*PROBLEM STATEMENT*:
Search the records for the string "isGood". Copy each line where it occurs.
===== RECORDS =====
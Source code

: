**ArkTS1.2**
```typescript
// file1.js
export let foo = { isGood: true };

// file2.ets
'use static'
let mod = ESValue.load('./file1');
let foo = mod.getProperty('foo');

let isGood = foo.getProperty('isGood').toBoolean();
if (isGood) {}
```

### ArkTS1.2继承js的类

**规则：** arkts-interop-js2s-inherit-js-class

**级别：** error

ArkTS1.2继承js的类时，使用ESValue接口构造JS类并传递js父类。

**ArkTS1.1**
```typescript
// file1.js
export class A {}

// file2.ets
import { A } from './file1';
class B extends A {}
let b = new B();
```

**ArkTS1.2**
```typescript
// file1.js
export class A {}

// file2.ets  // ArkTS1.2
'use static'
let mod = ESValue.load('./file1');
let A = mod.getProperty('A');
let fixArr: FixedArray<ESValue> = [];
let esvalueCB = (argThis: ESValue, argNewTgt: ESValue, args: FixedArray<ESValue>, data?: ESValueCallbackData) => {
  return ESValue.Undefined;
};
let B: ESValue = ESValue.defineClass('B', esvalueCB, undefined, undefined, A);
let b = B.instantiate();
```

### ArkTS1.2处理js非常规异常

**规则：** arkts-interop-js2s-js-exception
=====
*ANSWER TO THIS PROBLEM*:
export let foo = { isGood: true };
let isGood = foo.getProperty('isGood').toBoolean();
if (isGood) {}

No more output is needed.